On a cache miss, the new compilation result file is written (based on the first digit of the hash) to one of those 16 subdirectories and the stats file is updated accordingly.
Automatic cleanup is triggered if the size of the subdirectory becomes larger than max_size / 16.
ccache then lists all files in the subdirectory recursively, stats them to check their size and mtime, sorts the file list on mtime and deletes the 20% (by default; see config option limit_multiple) oldest files.

Problems

Some problems with the current cleanup mechanism:

(A) If several concurrent ccache invocations result in a cache miss and write their result to the same subdirectory then all of them will start cleaning up the same subdirectory simultaneously.
(B) The ccache invocation that resulted in a cache miss will perform cleanup and then exit, which means that an arbitrary ccache process that happens to trigger cleanup will take a long time to finish.
(C) Listing all files in a subdirectory of a large cache can be quite slow.
(D) stat-ing all files in a subdirectory of a large cache can be quite slow.
(E) Deleting many files can be quite slow.
(F) Since a cleanup by default removes 20% of the files in a subdirectory, the actual cache size will (once the cache limit is reached) on average hover around 90% of the configured maximum size, which can be confusing.

Ideas

Here are some ideas on how to improve the cleanup mechanism while staying reasonably backward compatible with older ccache versions:

Locking: When starting cleanup, acquire a lock on the level 1 and release it when cleanup is finished. On a cache miss, check if cleanup is already in progress. If so, don't store the result in the cache and increment the statistics counter "cleanup in progress".
- This addresses problem A.
- Tricky part: When to break the lock due to a killed or hung cleanup process.
Cleanup in the background: When cleanup is triggered, fork a process that will do cleanup in the background and exit early to the caller.
- This addresses problem B, and to some extent C, D and E since it will be less of a problem that they take a long time.
Randomized eviction: Start by retrieving a list of all files. Then choose, say, 10 random file entries and stat them to get size and mtime. Delete the oldest of the 10 files. If the cache size is still above the limit, stat 10 more files and delete the oldest of the 19 files, and so on.
- This addresses problem D since only 10% of the files will be stat-ed.
- Major disadvantage: Automatic cleanup will no longer be able to correct incorrect "actual size" counters.
- Minor disadvantage: Cleanup might delete a bit too new entries, but on average this won't be a problem over time.
Check all level 1 stats files: On a cache miss, check all level 1 stats files to get an accurate view of whether cleanup should be initiated.
- This addresses problem F.
- Disadvantage: May trigger multiple cleanups if there are more cache misses for other subdirectories before the subdirectory is done cleaning. An alternative would be to clean the largest subdirectory instead of the current, but then it becomes tricky to return with "cleanup in progress" without introducing a global.
Optionally clean on level 2: If the subdirectory is large, choose a random level 2 subdirectory to clean.
- This addresses problem C, D and E.
- Major disadvantage: Automatic cleanup will no longer be able to fix incorrect "actual number of files" and "actual size" counters.
Increase limit_multiple: If other measures make cleanup faster or less of a problem we could increase limit_multiple from 0.8 to, say, 0.9 or 0.95.
- This addresses problem F.

May 06 '19 19:05 jrosdahl

It should be noted that some of the alternative storage methods, such as memcached, has built-in cleanup. This means you can continue to add to the cache, and the "oldest" entries will be dropped automatically...

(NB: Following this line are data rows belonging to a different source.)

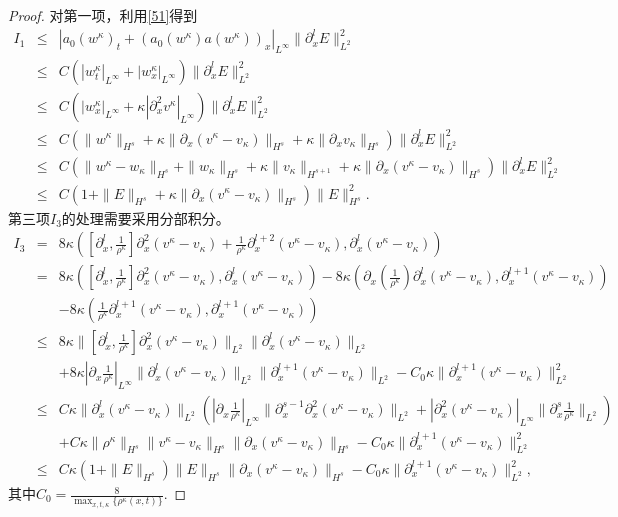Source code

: \begin{proof}
对第一项，利用\eqref{51}得到
\begin{eqnarray*}
  I_1 &\le&  |a_0(w^\kappa)_t + (a_0(w^\kappa) a(w^\kappa))_x|_{L^\infty} \|\partial^l_x E\|_{L^2}^2 \nonumber\\
      &\le& C (|w^\kappa_t|_{L^\infty} + |w^\kappa_x|_{L^\infty}) \|\partial^l_x E\|_{L^2}^2 \nonumber\\
      &\le& C (|w^\kappa_x|_{L^\infty} + \kappa |\partial^2_x v^\kappa|_{L^\infty}) \|\partial^l_x E\|_{L^2}^2 \nonumber\\
      &\le& C (\|w^\kappa\|_{H^s} + \kappa \|\partial_x(v^\kappa-v_\kappa)\|_{H^s} + \kappa \|\partial_x v_\kappa\|_{H^s} )\|\partial^l_x E\|_{L^2}^2 \nonumber\\
      &\le& C (\|w^\kappa-w_\kappa\|_{H^s}+\|w_\kappa\|_{H^s}+\kappa\|v_\kappa\|_{H^{s+1}} + \kappa \|\partial_x(v^\kappa-v_\kappa)\|_{H^s}) \|\partial^l_x E\|_{L^2}^2 \nonumber\\
      &\le& C (1+\|E\|_{H^s} + \kappa \|\partial_x (v^\kappa-v_\kappa)\|_{H^s}) \|E\|_{H^s}^2. \label{516}
\end{eqnarray*}
第三项$I_3$的处理需要采用分部积分。
\begin{eqnarray*}
  I_3 &=& 8 \kappa ([\partial^l_x,\frac{1}{\rho^\kappa}] \partial^2_x(v^\kappa-v_\kappa) + \frac{1}{\rho^\kappa} \partial^{l+2}_x(v^\kappa-v_\kappa),\partial^l_x (v^\kappa-v_\kappa) )\\
  &=& 8 \kappa ([\partial^l_x,\frac{1}{\rho^\kappa}] \partial^2_x(v^\kappa-v_\kappa),\partial^l_x (v^\kappa-v_\kappa))  -8 \kappa(\partial_x (\frac{1}{\rho^\kappa}) \partial^l_x(v^\kappa-v_\kappa),\partial^{l+1}_x (v^\kappa-v_\kappa)) \\ && -8\kappa ( \frac{1}{\rho^\kappa} \partial^{l+1}_x(v^\kappa-v_\kappa), \partial^{l+1}_x (v^\kappa-v_\kappa)) \\
  &\le& 8\kappa \|[\partial^l_x,\frac{1}{\rho^\kappa}]\partial^2_x(v^\kappa-v_\kappa)\|_{L^2} \|\partial^l_x (v^\kappa-v_\kappa)\|_{L^2} \\ & &+8\kappa |\partial_x \frac{1}{\rho^\kappa}|_{L^\infty} \|\partial^l_x (v^\kappa-v_\kappa)\|_{L^2} \|\partial^{l+1}_x(v^\kappa-v_\kappa)\|_{L^2}  -C_0 \kappa \|\partial^{l+1}_x (v^\kappa-v_\kappa)\|_{L^2}^2\\
  &\le& C\kappa \|\partial^l_x (v^\kappa-v_\kappa)\|_{L^2} (|\partial_x \frac{1}{\rho^\kappa}|_{L^\infty} \|\partial_x^{s-1} \partial^2_x(v^\kappa-v_\kappa)\|_{L^2} + |\partial^2_x (v^\kappa-v_\kappa)|_{L^\infty} \|\partial^s_x \frac{1}{\rho^\kappa}\|_{L^2})  \\ & & + C\kappa \|\rho^\kappa\|_{H^s} \|v^\kappa-v_\kappa\|_{H^s}\|\partial_x (v^\kappa-v_\kappa)\|_{H^s} -C_0 \kappa\|\partial^{l+1}_x (v^\kappa-v_\kappa)\|_{L^2}^2\\
  &\le& C\kappa (1+ \|E\|_{H^s})\|E\|_{H^s} \|\partial_x (v^\kappa-v_\kappa)\|_{H^s}-C_0 \kappa \|\partial^{l+1}_x (v^\kappa-v_\kappa)\|_{L^2}^2 ,
\end{eqnarray*}
其中$C_0 =\frac{ 8}{{\max_{x,t,\kappa} \{\rho^\kappa(x,t) \}}}$.


\end{proof}
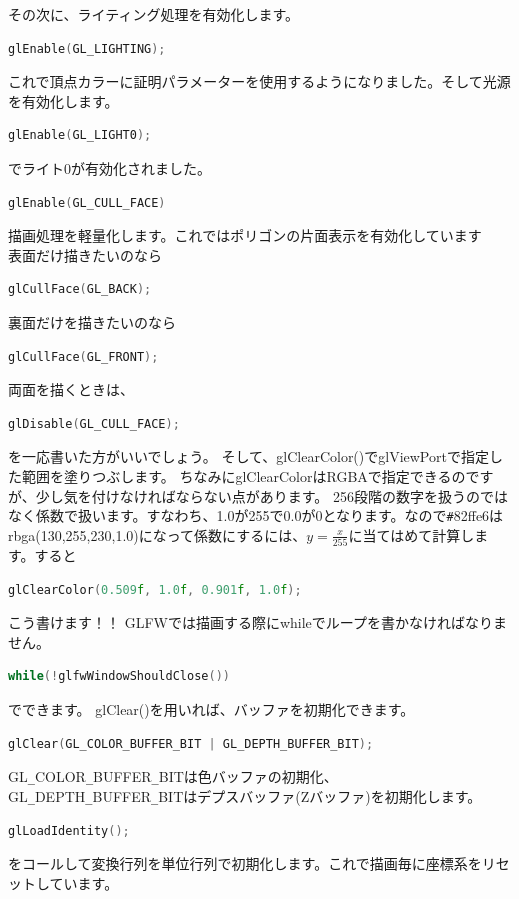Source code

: \documentclass[a4paper,titlepage,dvipdfmx]{jsarticle}
\begin{document}
その次に、ライティング処理を有効化します。
\begin{lstlisting}[language=C++]
glEnable(GL_LIGHTING);
\end{lstlisting}
これで頂点カラーに証明パラメーターを使用するようになりました。そして光源を有効化します。
\begin{lstlisting}[language=C++]
glEnable(GL_LIGHT0);
\end{lstlisting}
でライト0が有効化されました。
\begin{lstlisting}[language=C++]
glEnable(GL_CULL_FACE)
\end{lstlisting}
描画処理を軽量化します。これではポリゴンの片面表示を有効化しています\\
表面だけ描きたいのなら
\begin{lstlisting}[language=C++]
glCullFace(GL_BACK);
\end{lstlisting}
裏面だけを描きたいのなら
\begin{lstlisting}[language=C++]
glCullFace(GL_FRONT);
\end{lstlisting}
両面を描くときは、
\begin{lstlisting}[language=C++]
glDisable(GL_CULL_FACE);
\end{lstlisting}
を一応書いた方がいいでしょう。
そして、glClearColor()でglViewPortで指定した範囲を塗りつぶします。
ちなみにglClearColorはRGBAで指定できるのですが、少し気を付けなければならない点があります。
256段階の数字を扱うのではなく係数で扱います。すなわち、1.0が255で0.0が0となります。なので\verb|#|82ffe6はrbga(130,255,230,1.0)になって係数にするには、$ y = \frac{x}{255} $に当てはめて計算します。すると
\begin{lstlisting}[language=C++]
glClearColor(0.509f, 1.0f, 0.901f, 1.0f);
\end{lstlisting}
こう書けます！！
GLFWでは描画する際にwhileでループを書かなければなりません。
\begin{lstlisting}[language=C++]
while(!glfwWindowShouldClose())
\end{lstlisting}
でできます。
glClear()を用いれば、バッファを初期化できます。
\begin{lstlisting}[language=C++]
glClear(GL_COLOR_BUFFER_BIT | GL_DEPTH_BUFFER_BIT);
\end{lstlisting}
GL\verb|_|COLOR\verb|_|BUFFER\verb|_|BITは色バッファの初期化、GL\verb|_|DEPTH\verb|_|BUFFER\verb|_|BITはデプスバッファ(Zバッファ)を初期化します。
\begin{lstlisting}[language=C++]
glLoadIdentity();
\end{lstlisting}
をコールして変換行列を単位行列で初期化します。これで描画毎に座標系をリセットしています。
\end{document}
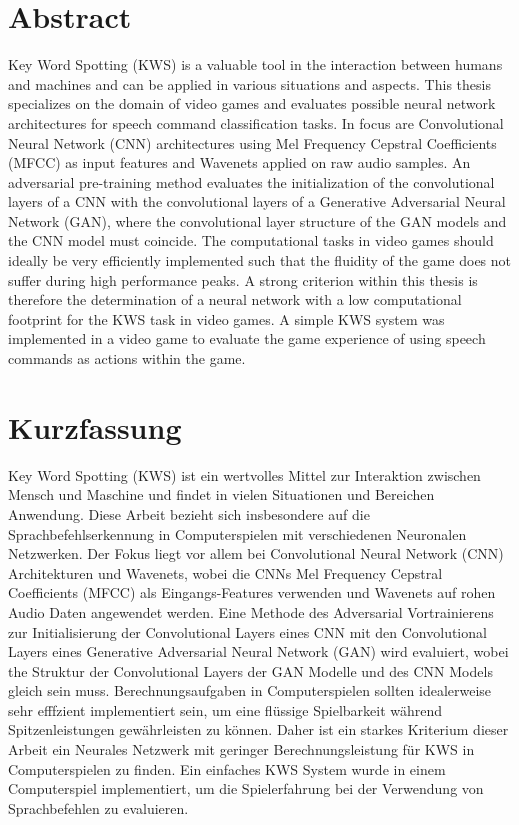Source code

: 
\chapter*{Abstract}\label{sec:shards_abstract}
Key Word Spotting (KWS) is a valuable tool in the interaction between humans and machines and can be applied in various situations and aspects.
This thesis specializes on the domain of video games and evaluates possible neural network architectures for speech command classification tasks.
In focus are Convolutional Neural Network (CNN) architectures using Mel Frequency Cepstral Coefficients (MFCC) as input features and Wavenets applied on raw audio samples.
An adversarial pre-training method evaluates the initialization of the convolutional layers of a CNN with the convolutional layers of a Generative Adversarial Neural Network (GAN), where the convolutional layer structure of the GAN models and the CNN model must coincide.
The computational tasks in video games should ideally be very efficiently implemented such that the fluidity of the game does not suffer during high performance peaks.
A strong criterion within this thesis is therefore the determination of a neural network with a low computational footprint for the KWS task in video games.
A simple KWS system was implemented in a video game to evaluate the game experience of using speech commands as actions within the game.



\chapter*{Kurzfassung}
Key Word Spotting (KWS) ist ein wertvolles Mittel zur Interaktion zwischen Mensch und Maschine und findet in vielen Situationen und Bereichen Anwendung.
Diese Arbeit bezieht sich insbesondere auf die Sprachbefehlserkennung in Computerspielen mit verschiedenen Neuronalen Netzwerken.
Der Fokus liegt vor allem bei Convolutional Neural Network (CNN) Architekturen und Wavenets, wobei die CNNs Mel Frequency Cepstral Coefficients (MFCC) als Eingangs-Features verwenden und Wavenets auf rohen Audio Daten angewendet werden.
Eine Methode des Adversarial Vortrainierens zur Initialisierung der Convolutional Layers eines CNN mit den Convolutional Layers eines Generative Adversarial Neural Network (GAN) wird evaluiert, wobei the Struktur der Convolutional Layers der GAN Modelle und des CNN Models gleich sein muss.
Berechnungsaufgaben in Computerspielen sollten idealerweise sehr efffzient implementiert sein, um eine flüssige Spielbarkeit während Spitzenleistungen gewährleisten zu können.
Daher ist ein starkes Kriterium dieser Arbeit ein Neurales Netzwerk mit geringer Berechnungsleistung für KWS in Computerspielen zu finden.
Ein einfaches KWS System wurde in einem Computerspiel implementiert, um die Spielerfahrung bei der Verwendung von Sprachbefehlen zu evaluieren.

https://en.wikipedia.org/wiki/Cache_replacement_policies#Least_recently_used_(LRU)

There are some other interesting cache replacement policies, with one of the more interesting being called the Adaptive Replacement Cache (ARC), or perhaps some variation on LRU like 2Q (variant of LRU/k).

https://en.wikipedia.org/wiki/Adaptive_replacement_cache

May 07 '19 17:05 afbjorklund

I'm not really sure what to make of your comment... Is it to add some general "by the way, interesting to know" info, or do you have ideas that are applicable for improving the current filebased storage?

May 07 '19 20:05 jrosdahl

@jrosdahl : waiting for some more information on what proposal you had intended with this issue... the information was mostly "interesting to know", even if it does apply to the new storage backends

May 08 '19 17:05 afbjorklund

First of all, I think the "Caveats" section in the documentation should mention the disk performance problem and long, unexpected pauses that the automatic clean-up introduces.

I got hit by this not that long ago, and it took me a while to realise that ccache's automatic cleaning was the cause. At first, I even thought that my disk was failing, or that my Linux system was thrashing.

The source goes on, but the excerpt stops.